How to Market Your Tax Business on Social Media

A tax preparer looks at her phone

Tax season is over; you’ve turned off the lights, and placed the closed sign on the door. Your customers will not see you again until January— that is, if they come back. While you are away in the off season, someone else is talking to your customers through social media. They’re posting quick budgeting advice on Twitter. They’re holding live Q & As on Facebook. They’re sharing articles about new changes to tax laws via LinkedIn. All the while, they’re building credibility with your clients.

The point here is, don’t just turn off the lights when tax season is over. By getting active on social media, you can be that someone who is keeping clients engaged year round.

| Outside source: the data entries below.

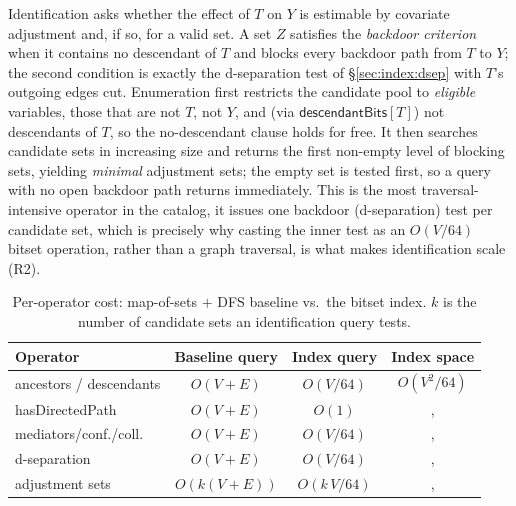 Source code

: Identification asks whether the effect of $T$ on $Y$ is estimable by covariate
adjustment and, if so, for a valid set. A set $Z$ satisfies the \emph{backdoor
criterion} when it contains no descendant of $T$ and blocks every backdoor path
from $T$ to $Y$; the second condition is exactly the d-separation test of
\S\ref{sec:index:dsep} with $T$'s outgoing edges cut. Enumeration first restricts
the candidate pool to \emph{eligible} variables, those that are not $T$, not $Y$,
and (via $\textsf{descendantBits}[T]$) not descendants of $T$, so the
no-descendant clause holds for free. It then searches candidate sets in
increasing size and returns the first non-empty level of blocking sets, yielding
\emph{minimal} adjustment sets; the empty set is tested first, so a query with no
open backdoor path returns immediately. This is the most traversal-intensive
operator in the catalog, it issues one backdoor (d-separation) test per
candidate set, which is precisely why casting the inner test as an $O(V/64)$
bitset operation, rather than a graph traversal, is what makes identification
scale (R2).

\begin{table}[t]\centering
\caption{Per-operator cost: map-of-sets $+$ DFS baseline vs.\ the bitset index.
$k$ is the number of candidate sets an identification query tests.}
\label{tab:complexity}
\begin{tabular}{@{}lccc@{}}
\toprule
Operator & Baseline query & Index query & Index space \\
\midrule
ancestors / descendants & $O(V{+}E)$ & $O(V/64)$ & $O(V^2/64)$ \\
hasDirectedPath         & $O(V{+}E)$ & $O(1)$     & ,  \\
mediators/conf./coll.   & $O(V{+}E)$ & $O(V/64)$  & ,  \\
d-separation            & $O(V{+}E)$ & $O(V/64)$  & ,  \\
adjustment sets         & $O(k(V{+}E))$ & $O(k\,V/64)$ & ,  \\
\bottomrule
\end{tabular}
\end{table}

Believe it or not, your customers want to hear from you outside of tax season.  Providing your clients with relevant content all year round enforces your expertise and keeps you in their minds for when it matters most. Getting started on social media can be overwhelming, but this quick start guide will help you join the conversation and stay in contact with your clients all year long.

1.  Focus on the most popular platforms first

It’s easy to get overwhelmed by the sheer amount of social media platforms available. When you’re just starting out, however, it’s best to just focus on two to three platforms. Create accounts on Facebook and Instagram first. Facebook is by far the most utilized social media platform, followed closely by Instagram. It’s easy to interlink the two accounts, meaning that whatever you post on Instagram will automatically show up on Facebook. 

Once you feel comfortable using those platforms, consider adding a Twitter account (which can also be linked to your Facebook and Instagram accounts). LinkedIn, which is a more business-focused platform, is another great way to build visibility and credibility for your tax business, especially if you prepare taxes for other businesses.  

2. Generate followers

All of your efforts on social media only pay off if you actually have followers. Start by creating a Facebook page for your business and sending invitations to follow the page to all friends and current clients with a Facebook account. You can also reach out through emails or letters, encouraging clients to follow you on social media. Mention a giveaway or sweepstakes for extra motivation – it can be anything from a chance to win free tax preparation to a Yeti cooler. Just be sure to adhere to the promotion guidelines of your social media platform(s).

To enter the giveaway, ask users to follow you on your social media accounts, tag a friend in the comments, and like and comment on the posts. This ensures that more people see your posts and is a tried and true method of generating more followers. 

2.  Post engaging, relevant content year round

It’s important to post year round – not just during tax season. This builds your credibility and keeps you at the forefront of clients’ minds when it’s time to file taxes. Budgeting tips for that summer vacation or FAQs on holiday bonuses are great examples of content that’s relevant even in the off season.

For a slew of creative and tax-relevant ideas on what to post, read Social Media 101 for Tax Preparers.  

3.  Simplify by linking accounts and creating a content calendar

Keeping up with multiple social media platforms can get tricky, so it may be worthwhile to invest in a social media management tool like Hootsuite. This allows you to schedule your posts in advance and easily keep track of all of your social media platforms from one website.

4.  Respond to followers’ comments, question, and other interactions

Remember the key to a successful social media presence is not only to provide information, but to interact as well. Try to Respond to users’ comments, questions, reviews, and private messages within 48 hours. 

5.  Repeat steps 1-4

Remember, marketing with social media is a long-term strategy. With consistency, it is a great tool for marketing a small business, generating new leads, improving client retention, and jumping out of the off-season slump!

This article was last edited on October 21, 2021.